Эмилия и Северин тут же прицелились, хотя Аэция все еще было плохо видно. И все же теперь попасть по нему было реальнее.
— О, нет, — сказал Аэций. — Перед смертью я убью ее. Мы с ней умрем вместе, словно любовники из второсортного романа, которые до ужаса боятся повзрослеть и не сойтись характерами. Но вы ведь этого не хотите? И я, наверное, не хочу.
— Ритуал уже не закончить, — сказала Эмилия. — Если ты, животное, выстрелишь в нее, наш бог разъярится, не получив приношения.
— Если я, животное, выстрелю, все закончится для всех. Не самый плохой конец. История — это всего лишь история. Какая, в сущности, разница?
Он действительно направлял пистолет на меня. Я задрожала. Я верила, что он может убить меня.
— Чего ты хочешь? — спросила Эмилия. Северин тихо выругался, и я явно услышала после ругательства имя «Децимин». — Мы не можем закончить ритуал.
— Да, я понимаю. Он уже здесь, разве не так?
Аэций вскинул голову, словно принюхивался. Свет выхватил его, но так ненадежно, что я не могла увидеть выражение его лица.
— Я хочу, чтобы вы продолжили ритуал. Приведите его. Иначе мы не выберемся отсюда, а ваш бог может разъяриться от долгого ожидания. Я не люблю злых богов.

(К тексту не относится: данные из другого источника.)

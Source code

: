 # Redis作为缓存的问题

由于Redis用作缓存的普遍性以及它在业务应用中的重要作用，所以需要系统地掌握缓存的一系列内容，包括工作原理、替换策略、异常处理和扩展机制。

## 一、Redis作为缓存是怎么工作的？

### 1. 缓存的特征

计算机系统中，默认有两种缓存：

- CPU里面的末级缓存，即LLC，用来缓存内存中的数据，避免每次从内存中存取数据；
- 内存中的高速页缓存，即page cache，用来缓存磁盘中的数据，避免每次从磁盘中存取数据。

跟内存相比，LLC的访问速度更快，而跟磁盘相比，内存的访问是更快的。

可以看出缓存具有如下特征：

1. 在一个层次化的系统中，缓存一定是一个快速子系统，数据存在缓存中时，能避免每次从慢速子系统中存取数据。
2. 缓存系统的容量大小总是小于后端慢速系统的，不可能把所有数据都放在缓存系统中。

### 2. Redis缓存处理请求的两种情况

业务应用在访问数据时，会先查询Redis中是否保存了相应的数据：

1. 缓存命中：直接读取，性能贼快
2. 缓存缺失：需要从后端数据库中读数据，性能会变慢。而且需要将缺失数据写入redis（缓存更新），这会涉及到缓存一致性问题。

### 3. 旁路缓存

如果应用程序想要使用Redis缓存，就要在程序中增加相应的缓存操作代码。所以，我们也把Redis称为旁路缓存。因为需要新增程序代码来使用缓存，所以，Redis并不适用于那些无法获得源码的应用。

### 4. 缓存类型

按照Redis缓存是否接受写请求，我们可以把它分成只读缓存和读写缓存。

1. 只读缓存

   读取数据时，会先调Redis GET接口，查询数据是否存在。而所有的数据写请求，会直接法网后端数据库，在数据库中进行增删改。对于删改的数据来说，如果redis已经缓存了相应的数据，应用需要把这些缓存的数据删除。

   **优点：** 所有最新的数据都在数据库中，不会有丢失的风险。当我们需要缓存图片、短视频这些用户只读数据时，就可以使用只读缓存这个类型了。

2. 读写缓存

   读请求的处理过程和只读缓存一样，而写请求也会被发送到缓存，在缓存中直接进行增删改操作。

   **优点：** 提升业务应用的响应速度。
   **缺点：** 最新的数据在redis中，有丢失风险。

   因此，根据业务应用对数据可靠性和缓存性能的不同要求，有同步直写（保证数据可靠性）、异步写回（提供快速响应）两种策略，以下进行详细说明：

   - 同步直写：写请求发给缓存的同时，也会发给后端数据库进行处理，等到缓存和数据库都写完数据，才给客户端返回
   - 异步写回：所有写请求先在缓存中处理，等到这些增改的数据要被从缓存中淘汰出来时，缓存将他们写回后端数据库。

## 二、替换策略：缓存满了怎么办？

Это мне точно не нравится.
— Продолжили? — спросила Эмилия, а Северин засмеялся.
— Что, Аэций?
— Прости, Октавия, но раз уж ритуал никак нельзя закончить, остается лишь надеяться на милосердие твоего бога.
— Ты с ума сошел?!
Аэций помолчал, затем сказал:
— Да. Конечно. В общепринятом смысле я не был в своем уме с самого начала.
— О, эти забавные зверьки. Незачем было убивать, если ты хотел только посмотреть, — засмеялся Северин.
— Я люблю убивать, — сказал Аэций. Тон у него был подчеркнуто вежливый, растерянно-тихий, с его словами совершенно не вязался, будто его озвучивали, а не он говорил. И актер был просто совершенно бездарный.
— Вот он, ваш великий Аэций, которому вы сдались, Октавия? — спросил Северин. Я молчала.
— Вперед, — сказал Аэций. — Ты же должен убить кого-то, да? Это открывает врата. Или вы вместе. Нет, наверное, женщина. Женщина должна убить. Я просто подумал, это было бы лучшим выходом. То есть, входом.
Глава 17
Как нам было хорошо в этот чудовищный день. Знал бы ты, милый мой, как я виню себя за радость, которую испытывала тогда. Если бы я знала свое будущее наперед, я скорбела бы о наступлении этого дня, истязала бы себя и рыдала в ожидании рассвета.
Но неведение все-таки благо, мой дорогой и, возможно, лучшее из всех.
Мы смеялись до слез у Грациниана дома. Он жил в просторной двухэтажной квартире, в которую я всякий раз заходила, словно в музей. Я была далека от восточной культуры и эстетики, однако любопытна. Забавно, милый, я с жадностью подходила к исследованию квартиры Грациниана, словно выхваченной из Парфии и перенесенной сюда в абсолютной сохранности, однако мне дела не было до культур более близких и менее изученных. Люди бездны воспринимались мной, как носители культуры низкого пошиба, практически исчерпывающей себя на создании собственной письменности. Глупое мнение, отвратительное мнение, за которое мне, несмотря на то, что я не изжила все свои предрассудки, несколько стыдно.
Варварская карнавальная культура увлекательна, у ведьм сложная система моральных ценностей, далеко оставляющая позади даже нашу, воры же скрывают свои произведения искусства, хотя они прекрасны. Но были времена, когда я не задумывалась обо всем этом, проходя мимо.